Questions about the venue 1

THE closer I am to my target market the better. This means choosing the right venue.

As a theatre critic, I spend a lot of time at the Traverse, watching shows or chatting at the bar. But this isn’t a place where potential readers of The Edinburgh Fringe Survival Guide will hang out in great numbers. Performing on stage in this venue are the kind of established theatre companies which, by and large, won’t need professional advice from a book. In the audience, there will of course be theatre-makers and interested parties, but in the main, it will be people looking to be entertained. If the Scottish Society of Playwrights has its bookshop there, I’d hope it would stock the book, but as a venue, the Traverse doesn’t feel right.

My instinct is the same about other favourite venues such as St George’s West and the New Street Theatre: great if I can have some kind of presence, but not natural places for my readership.

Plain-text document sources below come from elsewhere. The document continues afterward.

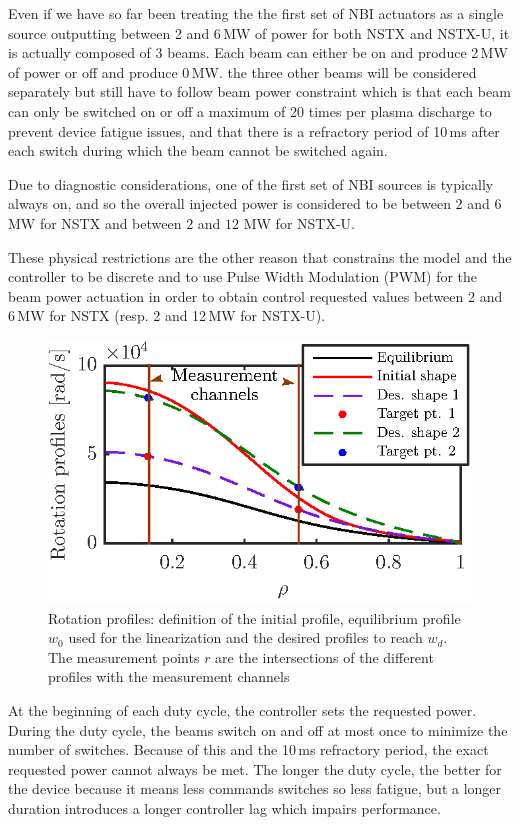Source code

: \documentclass[12pt,lot, lof]{puthesis}
\begin{document}
Even if we have so far been treating the the first set of NBI actuators as a single source outputting between 2 and 6\,MW of power for both NSTX and NSTX-U, it is actually composed of 3 beams. Each beam can either be on and produce 2\,MW of power or off and produce 0\,MW. the three other beams will be considered separately but still have to follow beam power constraint which is that each beam can only be switched on or off a maximum of 20 times per plasma discharge to prevent device fatigue issues, and that there is a refractory period of 10\,ms after each switch during which the beam cannot be switched again.

Due to diagnostic considerations, one of the first set of NBI sources is typically always on, and so the overall injected power is considered to be between $2$ and $6$ MW for NSTX and  between $2$ and $12$ MW for NSTX-U.

These physical restrictions are the other reason that constrains the model and the controller to be discrete and to use Pulse Width Modulation (PWM) for the beam power actuation in order to obtain control requested values between 2 and 6\,MW for NSTX (resp. 2 and 12\,MW for NSTX-U).


\begin{figure}
	\centering
\includegraphics[width=0.7 \linewidth]{fig100}
\caption{Rotation profiles: definition of the initial profile, equilibrium profile $w_0$ used for the linearization and the desired profiles to reach $w_d$. The measurement points $r$ are the intersections of the different profiles with the measurement channels}
\label{go1}
\end{figure}

At the beginning of each duty cycle, the controller sets the requested power. During the duty cycle, the beams switch on and off at most once to minimize the number of switches. Because of this and the 10\,ms refractory period, the exact requested power cannot always be met.
The longer the duty cycle, the better for the device because it means less commands switches so less fatigue, but a longer duration introduces a longer controller lag which impairs performance.
\end{document}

What I need is somewhere that large numbers of actors, directors and comedians at the start of their careers hang out. At this stage,The Edinburgh Fringe Survival Guiderecommends I keep my options open and consider a number of venues. In my mind, there are two front-runners (and I shouldn’t rule out the possibility of doing something at both):

Fringe Central: initially, I was thinking my plans were so similar to the service already provided by the Fringe Office that I would be better doing The Edinburgh Fringe Survival Guide – Live somewhere else. But then Kath Mainland, chief executive of the Fringe Society, gave me this lovely quote to use on the book:

“Every single page of this book is enhanced by Mark Fisher’s lifelong enthusiasm for, and commitment to, the Edinburgh Festival Fringe – the greatest arts festival in the world.”

and asked if I was thinking about doing the show at Fringe Central. Dear reader, if you are trying to do a show of your own, I know you wouldn’t dream of getting a personal approach from the Fringe’s top dog and I understand this puts me in a position of tremendous privilege, even if our discussions come to nothing. It’s a reminder, however, that the more suited your show is to a particular venue, the more keen that venue will be to have you.

The Pleasance: all the big venues are dedicated to nurturing a new generation of theatre-makers and comedians but, having presented a couple of Pleasance Bytes podcasts in 2011 (did I tell you I got four stars?), it strikes me that director Anthony Alderson and head of creative development Hannah Eidinow are encouraging exactly the same kind of people as I want to reach. I’m already in talks about doing more podcasts and I’ve mentioned the idea of doing a show based onThe Edinburgh Fringe Survival Guide.

At a recent meeting, Hannah suggested I draw up a plan for the show I’d like to do and then we can talk further. The same will apply to Fringe Central, so that needs to be my next task.